Heritage Operations Processing System
- Product type: Transport Administration & Associated Services
- Owner: Consortium
- Country: United Kingdom
- Introduced: 2009
- Related brands: Heritage Railway Association
- Markets: United Kingdom, Australia
- Website: hops.org.uk hops.org.au

= Heritage Operations Processing System =

Heritage Operations Processing System, Heritage Ops, short named HOPS, is a web-based tool for the day-to-day running and management of preserved and heritage railways. The system was developed, from a concept drawn up by Danny Scroggins and Luke Cartey.

== Founding and development ==
The HOPS Project began early in August 2009 in the rostering office of the signalling department at the Gloucestershire Warwickshire Railway – who embraced the use of the technology. Beta testing began in January 2010 with a small group of volunteers, the group being enlarged later that year. After this period, the system was made available to other UK heritage railways in January 2011.

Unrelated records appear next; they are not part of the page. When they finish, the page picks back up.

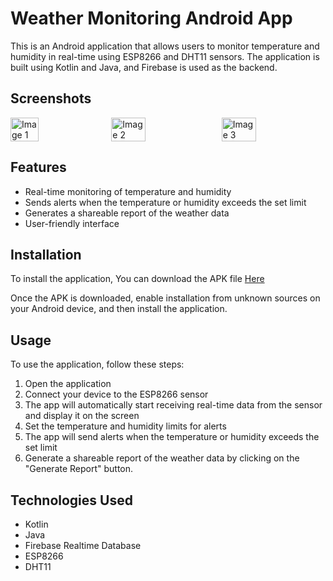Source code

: 
# Weather Monitoring Android App
This is an Android application that allows users to monitor temperature and humidity in real-time using ESP8266 and DHT11 sensors. The application is built using Kotlin and Java, and Firebase is used as the backend.

## Screenshots

<div style="display:flex;justify-content:space-between;width:100%;">
  <img src="https://previews.dropbox.com/p/thumb/AB6aebhTeA2MJgOqEFosn_hhFxmX9KhRTtHsP6PPATCBq_MUpE1-1oVZrJL16XQVCPo-6Tds0i_ux560mGHZmAEh47yMibjD3F8ARQW9sRPVGf9qoxmKpSruLrfgDyTKhe3iRRBXrXLNuQJ-1aVkbq2hPah-KhTFRaXCZNuFaGlkwoMTrwfqtxhyu3BFtjKOm_kceHGmt4RH03ccQXXQgEovtvBlaT3qk_BbNJ51MdvA3NiedQ257CQmo8ad7yp6-bXGzG9gq5deQOp8iag0bXUyeW_HN-lCw2kzmT5WSG_kfT-M-esZpehj6tlvs7b04bkhwxc56ZUemSR3bRZOqephtNJFQ8EZV7_51Rj4qCQAiT7foJMJUEXgfzHO-XxNzKY/p.jpeg" alt="Image 1" style="width:30%;">
  <img src="https://previews.dropbox.com/p/thumb/AB5nQyRz4qmDFw4fcnIQ4xn6B0SW-FJOP2XLCsuA4X3elz3llmu_8F7eauVPyP2e0Oftl6LqqFc1DE35CFirUy0ST9hXqs823PnqzI5JTwQfn28n1bYPieDrgqkWC0u1nbl16ebHA8XqwF6yMpszebR_lAJqkIyS2iYva0LV53fOAoxEU4a_i0Xd3uS8FsqENXVB83yhb8ZOehIib2j9haMPCLhFiGnvbr__UQ-5RTZDkY48r9Ge0tXKWBcceeW7OX5nYd1heDcTxM3L5XZ6TmgYwxrKQEexKOHswveWMubVhPhT2iHuO5QLGHoBXKI4FFzFVpJhb-vlg_uzxiGeEw9ulURB0hO1a-3XOHkVZvI2NeEZjxOFRKGANowkk-K4vaM/p.jpeg" alt="Image 2" style="width:33%;">
  <img src="https://previews.dropbox.com/p/thumb/AB4YlVtuvSiX4jLo47TMmO30eBX-MBl2KYX-He9Ydl0REuG1WBsvbTOxysDHC9DbVt_bBJArblDFBmGgPFiBvMlLTE4CkcM0Murs8Ri6xkmHHu6SjoDmipBu7YZdfKNGnicnLNtDan48SWxjzShIewDnv2K7nTHXX3qxvc3qW9o-NzAwpFLP7_At-z-3NwTPt2RLeUedMDAQkQFibbN_mVLXfGHeWgM591bUEDGFBKbPt82X5_wGoss6mYUhEahP9KZkxYAC1NwVT7dwp8cdyjj-N20UwvRy54GH1Og5hp9lFe0zC4Ue0ldKrolyDQbPXGTT6k7gXm0z01Rn81zf91oaIFh1qY-lNMgFa_o2U6-xq53MBXwsbI25eoigmM4g9vM/p.jpeg" alt="Image 3" style="width:33%;">
</div>



## Features
* Real-time monitoring of temperature and humidity
* Sends alerts when the temperature or humidity exceeds the set limit
* Generates a shareable report of the weather data
* User-friendly interface


## Installation
To install the application, You can download the APK file [Here](#https://drive.google.com/file/d/1vzMcgOjNl8Yy_NaboR-mm2qKFXhm2xbU/view?usp=sharing)


Once the APK is downloaded, enable installation from unknown sources on your Android device, and then install the application.


## Usage
To use the application, follow these steps:

1. Open the application
2. Connect your device to the ESP8266 sensor
3. The app will automatically start receiving real-time data from the sensor and display it on the screen
4. Set the temperature and humidity limits for alerts
5. The app will send alerts when the temperature or humidity exceeds the set limit
6. Generate a shareable report of the weather data by clicking on the "Generate Report" button.


## Technologies Used
* Kotlin
* Java
* Firebase Realtime Database
* ESP8266
* DHT11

The purpose of the system is to provide administration tools associated with operating functions on heritage railways, such as staff rostering, timetabling, competence management and document control, etc. The system is used to assist railways in meeting the requirements of government legislation such as the Railways and Other Guided Transport Systems (Safety) Regulations 2006 (ROGS), which were introduced in Great Britain to put the 2004 European Railway Safety Directive into practice. The system assists with competency management (as a requirement of the Safety Management System).

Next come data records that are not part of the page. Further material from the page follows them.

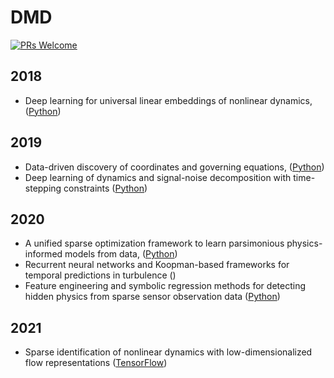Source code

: # DMD

[![PRs Welcome](https://img.shields.io/badge/PRs-welcome-brightgreen.svg?style=flat-square)](http://makeapullrequest.com)


## 2018
* Deep learning for universal linear embeddings of nonlinear dynamics, ([Python](https://github.com/BethanyL/DeepKoopman))

## 2019
* Data-driven discovery of coordinates and governing equations, ([Python](https://github.com/kpchamp/SindyAutoencoders))
* Deep learning of dynamics and signal-noise decomposition with time-stepping constraints ([Python](https://github.com/snagcliffs/RKNN))

## 2020
* A unified sparse optimization framework to learn parsimonious physics-informed models from data, ([Python](https://github.com/kpchamp/SINDySR3))
* Recurrent neural networks and Koopman-based frameworks for temporal predictions in turbulence ()
* Feature engineering and symbolic regression methods for detecting hidden physics from sparse sensor observation data ([Python](https://github.com/sayin/Data_Driven_Symbolic_Regression))

## 2021
* Sparse identification of nonlinear dynamics with low-dimensionalized flow representations ([TensorFlow](https://github.com/kfukami/CNN-SINDy-MLROM))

The ethos of the development of the system has been that in the majority of cases, producing large-scale data-handling and storage facilities, with the appropriate level of security, access, backups, etc., would not be economical for an individual railway. A single program, in use by many railway companies, however, would make the investment economical.

The system has grown significantly in the five years it has been in development, mainly in response to feedback from users and demands of the industry.